Finding, trusting, and working with a new remote hire is always a little nerve-wracking. Are you going to get the right quality? Did you pick the right person? Will they meet your deadlines? Are they going to rip you off? In truth, you won’t always know the answers to all these concerns, but working with remote hires doesn't have to be scary if you focus on finding the right person and getting to know each other early.
As a recruitment director at Solvate.com, an online platform that connects independent professionals and businesses in remote working relationships, I've had a lot of experience working with people I've never met face-to-face. Not only do I see people connecting with one another on our platform every day, I also use remote professionals to grow our business here at Solvate. There are always things to consider when working in remote situations to make sure things go smoothly.
Solvate works to solve a lot of the challenges of finding and connecting with remote hires. But if you’re going at it alone, check out some of my tips for getting it right and avoiding common pitfalls.
Decide who you need. Figuring out who you need is often the hardest step to hiring someone remotely, particularly if you're looking for help with work that's outside of your expertise. Before looking for a new remote hire, outline exactly who you need and what services, skills, and experiences are required for your perfect match. If you're not exactly sure who you need, start by doing some research. At Solvate, when I'm looking to fill a position with a skill set that I don't know much about, I always follow the steps below.

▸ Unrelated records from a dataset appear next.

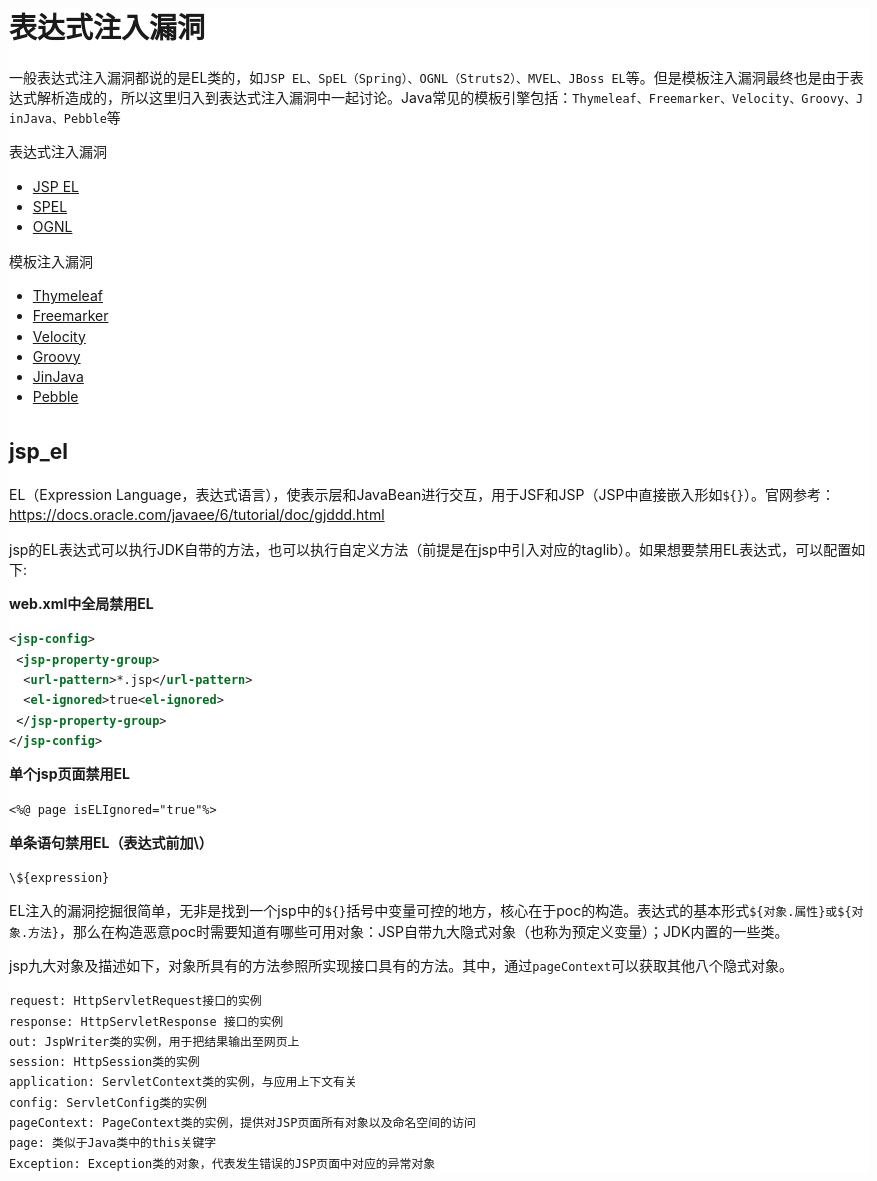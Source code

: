 # 表达式注入漏洞

一般表达式注入漏洞都说的是EL类的，如`JSP EL、SpEL（Spring）、OGNL（Struts2）、MVEL、JBoss EL`等。但是模板注入漏洞最终也是由于表达式解析造成的，所以这里归入到表达式注入漏洞中一起讨论。Java常见的模板引擎包括：`Thymeleaf、Freemarker、Velocity、Groovy、JinJava、Pebble`等

表达式注入漏洞

- [JSP EL](#jsp_el)
- [SPEL](#spel)
- [OGNL](#ognl)

模板注入漏洞

- [Thymeleaf](#thymeleaf)
- [Freemarker](#freemarker)
- [Velocity](#velocity)
- [Groovy](#groovy)
- [JinJava](#jinjava)
- [Pebble](#pebble)

## jsp_el

EL（Expression Language，表达式语言），使表示层和JavaBean进行交互，用于JSF和JSP（JSP中直接嵌入形如`${}`）。官网参考：<https://docs.oracle.com/javaee/6/tutorial/doc/gjddd.html>

jsp的EL表达式可以执行JDK自带的方法，也可以执行自定义方法（前提是在jsp中引入对应的taglib）。如果想要禁用EL表达式，可以配置如下:

**web.xml中全局禁用EL**

```xml
<jsp-config>
 <jsp-property-group>
  <url-pattern>*.jsp</url-pattern>
  <el-ignored>true<el-ignored>
 </jsp-property-group>
</jsp-config>
```

**单个jsp页面禁用EL**

```
<%@ page isELIgnored="true"%>
```

**单条语句禁用EL（表达式前加\）**

```
\${expression}
```

EL注入的漏洞挖掘很简单，无非是找到一个jsp中的`${}`括号中变量可控的地方，核心在于poc的构造。表达式的基本形式`${对象.属性}或${对象.方法}`，那么在构造恶意poc时需要知道有哪些可用对象：JSP自带九大隐式对象（也称为预定义变量）；JDK内置的一些类。

jsp九大对象及描述如下，对象所具有的方法参照所实现接口具有的方法。其中，通过`pageContext`可以获取其他八个隐式对象。

```
request: HttpServletRequest接口的实例
response: HttpServletResponse 接口的实例
out: JspWriter类的实例，用于把结果输出至网页上
session: HttpSession类的实例
application: ServletContext类的实例，与应用上下文有关
config: ServletConfig类的实例
pageContext: PageContext类的实例，提供对JSP页面所有对象以及命名空间的访问
page: 类似于Java类中的this关键字
Exception: Exception类的对象，代表发生错误的JSP页面中对应的异常对象
```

  • Take a first stab at describing what you need done. Be as specific as possible, even if you're not familiar with the technical language of the industry.
  • Reach out to your personal network to see if anyone can help you better define who you need or can suggest skill sets that might be helpful.
  • Look at job boards and see what similar positions are looking for in applicants. You don't have to match your descriptions exactly, but others’ ads will give you a sense of the technical skills that might be required from your new hire.
  • If there are agencies that offer the services you need, don't be afraid to reach out to them and ask them more about what they provide. This is a little sneaky, but usually the skills and services that agencies emphasize as part of “their sell” are the things you should be asking of your new hire.
  • Revise your job description and requirements with the information that you've learned.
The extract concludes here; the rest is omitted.